PROMPT.
Scan the records below for the string "based" and return every line where it appears.

Stored items.
::::::

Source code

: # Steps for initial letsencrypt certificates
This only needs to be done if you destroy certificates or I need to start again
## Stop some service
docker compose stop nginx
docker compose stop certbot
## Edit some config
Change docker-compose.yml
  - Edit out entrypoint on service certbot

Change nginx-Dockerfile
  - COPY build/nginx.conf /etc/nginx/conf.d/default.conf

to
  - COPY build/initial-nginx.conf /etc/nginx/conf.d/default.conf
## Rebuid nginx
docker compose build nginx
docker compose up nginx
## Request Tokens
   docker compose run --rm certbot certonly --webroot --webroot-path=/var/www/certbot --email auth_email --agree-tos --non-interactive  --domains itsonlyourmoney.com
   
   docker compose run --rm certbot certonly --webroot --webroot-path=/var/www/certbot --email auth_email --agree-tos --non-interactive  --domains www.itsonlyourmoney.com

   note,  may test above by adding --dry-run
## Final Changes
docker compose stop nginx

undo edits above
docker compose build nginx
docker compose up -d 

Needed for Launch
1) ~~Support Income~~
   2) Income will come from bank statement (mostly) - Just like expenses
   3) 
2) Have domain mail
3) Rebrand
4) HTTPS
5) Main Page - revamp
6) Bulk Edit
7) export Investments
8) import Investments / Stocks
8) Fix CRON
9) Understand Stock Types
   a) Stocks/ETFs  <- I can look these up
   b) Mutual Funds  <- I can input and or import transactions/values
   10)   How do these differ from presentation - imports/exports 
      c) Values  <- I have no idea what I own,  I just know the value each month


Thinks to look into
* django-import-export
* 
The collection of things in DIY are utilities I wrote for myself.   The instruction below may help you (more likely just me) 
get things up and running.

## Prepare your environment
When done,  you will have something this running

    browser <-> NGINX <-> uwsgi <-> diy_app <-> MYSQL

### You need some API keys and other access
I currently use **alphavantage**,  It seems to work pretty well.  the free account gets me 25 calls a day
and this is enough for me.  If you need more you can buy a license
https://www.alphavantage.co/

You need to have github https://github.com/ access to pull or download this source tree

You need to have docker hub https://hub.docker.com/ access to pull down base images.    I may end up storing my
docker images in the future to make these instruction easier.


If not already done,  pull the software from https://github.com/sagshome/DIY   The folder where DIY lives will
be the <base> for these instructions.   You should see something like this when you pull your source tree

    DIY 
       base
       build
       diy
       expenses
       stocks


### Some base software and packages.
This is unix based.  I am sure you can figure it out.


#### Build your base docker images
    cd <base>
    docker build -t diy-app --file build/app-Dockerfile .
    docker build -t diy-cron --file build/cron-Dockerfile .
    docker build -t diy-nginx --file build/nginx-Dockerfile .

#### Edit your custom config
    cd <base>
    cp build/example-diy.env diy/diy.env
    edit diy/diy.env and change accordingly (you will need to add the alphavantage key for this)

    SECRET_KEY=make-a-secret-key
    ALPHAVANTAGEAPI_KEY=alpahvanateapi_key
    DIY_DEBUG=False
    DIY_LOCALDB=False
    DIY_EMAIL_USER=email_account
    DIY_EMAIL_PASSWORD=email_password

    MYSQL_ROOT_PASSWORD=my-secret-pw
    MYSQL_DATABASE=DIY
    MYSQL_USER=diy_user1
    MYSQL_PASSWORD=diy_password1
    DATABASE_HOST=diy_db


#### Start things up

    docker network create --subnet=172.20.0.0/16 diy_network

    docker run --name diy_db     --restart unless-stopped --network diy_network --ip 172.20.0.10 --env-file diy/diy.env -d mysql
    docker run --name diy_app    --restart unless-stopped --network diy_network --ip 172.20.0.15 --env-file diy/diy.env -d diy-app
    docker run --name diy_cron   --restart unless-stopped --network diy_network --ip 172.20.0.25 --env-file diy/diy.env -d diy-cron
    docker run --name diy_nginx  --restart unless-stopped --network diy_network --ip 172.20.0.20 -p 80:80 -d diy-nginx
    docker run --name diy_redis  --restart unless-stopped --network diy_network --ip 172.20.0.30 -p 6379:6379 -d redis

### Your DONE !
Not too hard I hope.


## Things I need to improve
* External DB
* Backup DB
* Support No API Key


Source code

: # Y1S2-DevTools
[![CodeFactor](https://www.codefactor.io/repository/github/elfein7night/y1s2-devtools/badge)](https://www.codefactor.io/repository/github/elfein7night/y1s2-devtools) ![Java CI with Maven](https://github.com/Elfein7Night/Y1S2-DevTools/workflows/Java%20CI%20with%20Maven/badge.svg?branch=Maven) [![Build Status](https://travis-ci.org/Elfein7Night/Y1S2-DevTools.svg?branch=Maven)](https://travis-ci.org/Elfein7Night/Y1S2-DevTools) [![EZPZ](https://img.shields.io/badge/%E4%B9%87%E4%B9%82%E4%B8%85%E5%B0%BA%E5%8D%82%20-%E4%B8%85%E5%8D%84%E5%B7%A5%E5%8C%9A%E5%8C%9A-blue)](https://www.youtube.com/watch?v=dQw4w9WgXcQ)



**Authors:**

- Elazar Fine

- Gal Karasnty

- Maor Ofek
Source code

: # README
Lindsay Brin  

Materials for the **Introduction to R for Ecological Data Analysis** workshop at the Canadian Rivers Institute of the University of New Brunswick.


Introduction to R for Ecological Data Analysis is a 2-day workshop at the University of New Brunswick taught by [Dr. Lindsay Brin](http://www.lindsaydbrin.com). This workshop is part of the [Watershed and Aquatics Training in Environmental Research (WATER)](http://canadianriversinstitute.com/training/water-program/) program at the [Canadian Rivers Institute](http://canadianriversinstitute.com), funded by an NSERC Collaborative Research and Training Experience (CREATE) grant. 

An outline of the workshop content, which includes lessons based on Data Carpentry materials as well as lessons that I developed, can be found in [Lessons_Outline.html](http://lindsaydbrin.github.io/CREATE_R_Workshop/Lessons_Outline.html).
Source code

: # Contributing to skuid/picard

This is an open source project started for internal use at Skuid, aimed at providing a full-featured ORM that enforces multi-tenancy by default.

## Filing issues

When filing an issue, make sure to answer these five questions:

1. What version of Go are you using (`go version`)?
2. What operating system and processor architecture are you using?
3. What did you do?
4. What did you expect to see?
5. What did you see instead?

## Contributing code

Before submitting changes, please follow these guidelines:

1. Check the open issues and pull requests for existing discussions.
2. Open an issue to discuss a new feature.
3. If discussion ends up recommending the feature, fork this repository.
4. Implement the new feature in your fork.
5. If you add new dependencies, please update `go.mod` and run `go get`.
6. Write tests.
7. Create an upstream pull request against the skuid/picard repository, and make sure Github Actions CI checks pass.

::::::

ANSWER SPACE.
This is unix based.  I am sure you can figure it out.
An outline of the workshop content, which includes lessons based on Data Carpentry materials as well as lessons that I developed, can be found in [Lessons_Outline.html](http://lindsaydbrin.github.io/CREATE_R_Workshop/Lessons_Outline.html).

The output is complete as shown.